Anna Dymna, znana polska aktorka, powiedziała kiedyś, że każdy człowiek jest dobry. Nawet jeśli zrobi coś bardzo złego, to na pewno dlatego, że był nieszczęśliwy. Pewien filozof i pisarz francuski, Jean Jacques Rosseau twierdził w swym dziele Trzy rozprawy z filozofii społecznej, że człowiek jest z natury dobry, tylko cywilizacja jest zła, która zniszczyła podstawową dobroć człowieka. Można stwierdzić, że jesteśmy dobrzy, ale pewne warunki bytowe, to co nas w życiu spotka dobrego bądź złego, ma wpływ na to, co będziemy czynić w życiu, co takiego będziemy robić. Postrzeganie dobra i zła, moralności, etyki to temat na długie jesienne wieczory.

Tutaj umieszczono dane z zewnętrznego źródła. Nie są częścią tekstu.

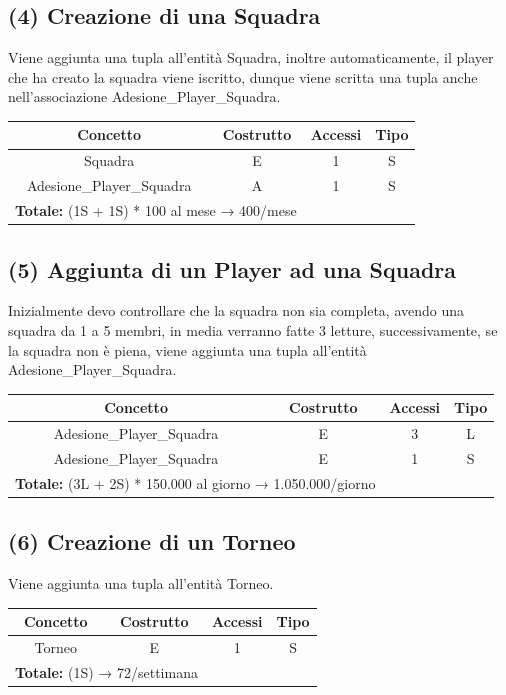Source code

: \documentclass[a4paper,12pt]{report}
\begin{document}
\subsection*{(4) Creazione di una Squadra}
Viene aggiunta una tupla all'entità Squadra, inoltre automaticamente, il player che ha creato la squadra viene iscritto, dunque viene scritta una tupla anche nell'associazione Adesione\_Player\_Squadra.
\begin{center}
	\begin{tabular}{|c|c|c|c|}
		\hline\rowcolor{pink}
		Concetto & Costrutto & Accessi & Tipo\\
		\hline
		Squadra & E & 1 & S\\
		\hline
		Adesione\_Player\_Squadra & A & 1 & S\\
		\hline\hline
		\multicolumn{2}{l}{%
			\textbf{Totale:} (1S + 1S) * 100 al mese  → 400/mese} \\
		\hline\hline
	\end{tabular}
\end{center}
\subsection*{(5) Aggiunta di un Player ad una Squadra}
Inizialmente devo controllare che la squadra non sia completa, avendo una squadra da 1 a 5 membri, in media verranno fatte 3 letture, successivamente, se la squadra non è piena, viene aggiunta una tupla all'entità Adesione\_Player\_Squadra.
\begin{center}
	\begin{tabular}{|c|c|c|c|}
		\hline\rowcolor{pink}
		Concetto & Costrutto & Accessi & Tipo\\
		\hline\hline		
		Adesione\_Player\_Squadra & E & 3 & L\\
		Adesione\_Player\_Squadra & E & 1 & S\\
		\hline
		\hline
		\multicolumn{2}{l}{%
			\textbf{Totale:} (3L + 2S) * 150.000 al giorno → 1.050.000/giorno} \\
		\hline
	\end{tabular}
\end{center}
\subsection*{(6) Creazione di un Torneo}
Viene aggiunta una tupla all'entità Torneo.
\begin{center}
	\begin{tabular}{|c|c|c|c|}
		\hline\rowcolor{pink}
		Concetto & Costrutto & Accessi & Tipo\\
		\hline\hline		
		Torneo & E & 1 & S\\
		\hline
		\hline
		\multicolumn{2}{l}{%
			\textbf{Totale:} (1S) → 72/settimana} \\
		\hline
	\end{tabular}
\end{center}
\end{document}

Filozofii i rozważań tego typu już starczy. Mam w ręku przeczytaną książkę. Nadal ciężko mi zebrać myśli, które chciałbym przelać na tzw. papier. Nie tak dawno przeczytałem dwie książki pana Adriana Bednarka. Był to thriller z elementami erotyki pt. Ona i kultowy Pamiętnik diabła, który zaszokował mnie zupełnie. W żadnym wypadku nie spodziewałem się, że Zły człowiek może... zaszokować mnie jeszcze bardziej. Spoglądam na okładkę. Nie wyróżnia się niczym szczególnym. Widzimy na niej człowieka odwróconego tyłem, trzymającego za sobą pistolet (nie znam się na takich sprzętach i nie wiem, jak fachowo określić, co trzyma dokładnie). Rzuca się w oczy tytuł książki nakreślony dużymi, żółtymi literami, na ciemnym granatowo-ciemnym tle. Człowiek na okładce ma na szyi tatuaże. I tekst poniżej tytułu: W świecie mafijnych porachunków, nie można ufać nikomu.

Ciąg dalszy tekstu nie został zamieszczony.